There is no positive aspect from the point of view of looking at his behaviour.
He has deliberately gaslighted, tried to 'hide in plain sight' by being 'open' about certain elements to put your mind at rest, lied to your by omission about everything, then 'come clean' only about exactly what he thought you'd find out anyway, at every stage. The latest will of course have been frantic email/message deletions before showing you. All messages after September deleted. So that's presumably how long it's been going on.
It is absolutely classic affair behaviour (whether emotional or sexual) and the fact that he's 'so not the type' is sadly, from reading a billion threads on here, absolutely TYPICAL.
It is worth noting that his initial 'hide in plain sight' technique (how long has he been doing that, I wonder??) - for example, the bumbling back home with her present in his hand, the being casually 'upfront' about her being a friend, the lunch etc... you do realise that the only reason he would have thought this approach would work is because he knows you actually aren't insecure or jealous and would be fine with the concept of a perhaps slightly vague 'meeting...lunch...secret Santa' with another woman? Ponder that... if you were the jealous insecure person he'll now explain is the reason why he 'had to fib' - then he would have had to have hidden it all in the first place. So Bull Shit to that.

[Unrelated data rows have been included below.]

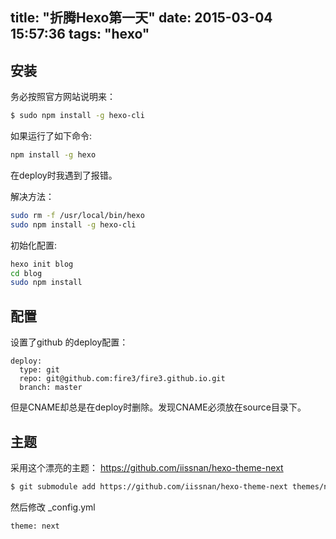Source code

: title: "折腾Hexo第一天"
date: 2015-03-04 15:57:36
tags: "hexo"
---

## 安装

务必按照官方网站说明来：
``` bash
$ sudo npm install -g hexo-cli
```

如果运行了如下命令:
``` bash
npm install -g hexo
```
在deploy时我遇到了报错。

解决方法：
``` bash
sudo rm -f /usr/local/bin/hexo
sudo npm install -g hexo-cli
```

初始化配置:

``` bash
hexo init blog
cd blog
sudo npm install
```

<!-- more -->

## 配置

设置了github 的deploy配置：

```
deploy:
  type: git
  repo: git@github.com:fire3/fire3.github.io.git
  branch: master
```

但是CNAME却总是在deploy时删除。发现CNAME必须放在source目录下。


##  主题

采用这个漂亮的主题： https://github.com/iissnan/hexo-theme-next

``` bash
$ git submodule add https://github.com/iissnan/hexo-theme-next themes/next
```

然后修改 _config.yml

```
theme: next
```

It was simple bad luck really that this unravelled, along with a tiny bit of overconfidence in the amount of 'vague' you would swallow.

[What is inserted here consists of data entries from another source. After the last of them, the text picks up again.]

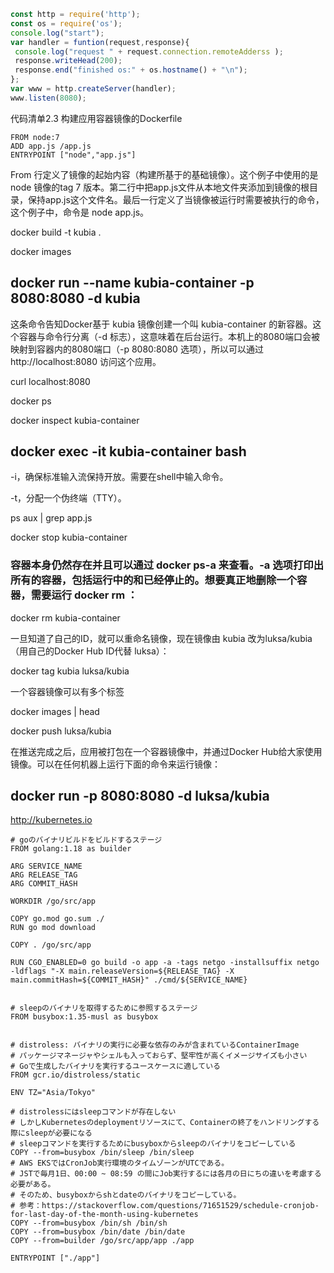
 ```js
const http = require('http');
const os = require('os');
console.log("start");
var handler = funtion(request,response){
 console.log("request " + request.connection.remoteAdderss );
 response.writeHead(200);
 response.end("finished os:" + os.hostname() + "\n");
};
var www = http.createServer(handler);
www.listen(8080);

```

代码清单2.3 构建应用容器镜像的Dockerfile
```node
FROM node:7
ADD app.js /app.js
ENTRYPOINT ["node","app.js"]
```

From 行定义了镜像的起始内容（构建所基于的基础镜像）。这个例子中使用的是 node 镜像的tag 7 版本。第二行中把app.js文件从本地文件夹添加到镜像的根目录，保持app.js这个文件名。最后一行定义了当镜像被运行时需要被执行的命令，这个例子中，命令是 node app.js。




docker build -t kubia .

docker images

## docker run --name kubia-container -p 8080:8080 -d kubia
这条命令告知Docker基于 kubia 镜像创建一个叫 kubia-container 的新容器。这个容器与命令行分离（-d 标志），这意味着在后台运行。本机上的8080端口会被映射到容器内的8080端口（-p 8080:8080 选项），所以可以通过http://localhost:8080 访问这个应用。

curl localhost:8080

docker ps

docker inspect kubia-container

## docker exec -it kubia-container bash

-i，确保标准输入流保持开放。需要在shell中输入命令。

-t，分配一个伪终端（TTY）。

ps aux | grep app.js

docker stop kubia-container

### 容器本身仍然存在并且可以通过 docker ps-a 来查看。-a 选项打印出所有的容器，包括运行中的和已经停止的。想要真正地删除一个容器，需要运行 docker rm ：

docker rm kubia-container

一旦知道了自己的ID，就可以重命名镜像，现在镜像由 kubia 改为luksa/kubia（用自己的Docker Hub ID代替 luksa）：

docker tag kubia luksa/kubia

一个容器镜像可以有多个标签

docker images | head

docker push luksa/kubia

在推送完成之后，应用被打包在一个容器镜像中，并通过Docker Hub给大家使用镜像。可以在任何机器上运行下面的命令来运行镜像：
## docker run -p 8080:8080 -d luksa/kubia


http://kubernetes.io


```node
# goのバイナリビルドをビルドするステージ
FROM golang:1.18 as builder

ARG SERVICE_NAME
ARG RELEASE_TAG
ARG COMMIT_HASH

WORKDIR /go/src/app

COPY go.mod go.sum ./
RUN go mod download

COPY . /go/src/app

RUN CGO_ENABLED=0 go build -o app -a -tags netgo -installsuffix netgo  -ldflags "-X main.releaseVersion=${RELEASE_TAG} -X main.commitHash=${COMMIT_HASH}" ./cmd/${SERVICE_NAME}


# sleepのバイナリを取得するために参照するステージ
FROM busybox:1.35-musl as busybox


# distroless: バイナリの実行に必要な依存のみが含まれているContainerImage
# パッケージマネージャやシェルも入っておらず、堅牢性が高くイメージサイズも小さい
# Goで生成したバイナリを実行するユースケースに適している
FROM gcr.io/distroless/static

ENV TZ="Asia/Tokyo"

# distrolessにはsleepコマンドが存在しない
# しかしKubernetesのdeploymentリソースにて、Containerの終了をハンドリングする際にsleepが必要になる
# sleepコマンドを実行するためにbusyboxからsleepのバイナリをコピーしている
COPY --from=busybox /bin/sleep /bin/sleep
# AWS EKSではCronJob実行環境のタイムゾーンがUTCである。
# JSTで毎月1日、00:00 ~ 08:59 の間にJob実行するには各月の日にちの違いを考慮する必要がある。
# そのため、busyboxからshとdateのバイナリをコピーしている。
# 参考：https://stackoverflow.com/questions/71651529/schedule-cronjob-for-last-day-of-the-month-using-kubernetes
COPY --from=busybox /bin/sh /bin/sh
COPY --from=busybox /bin/date /bin/date
COPY --from=builder /go/src/app/app ./app

ENTRYPOINT ["./app"]
```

Yes, it's divorceable. You can't trust your husband to tell you the truth about his involvement with other women. Which is pretty much game over for what marriage is supposed to mean.
Many a stupid and ever so slightly unfaithful man who 'never meant it to get that far' has fucked up his marriage by doing exactly this. Because you've hit the nail on the head - you now know he won't admit how far he's gone. Game over. When you know there is a 'far' to have gone... that's over the line.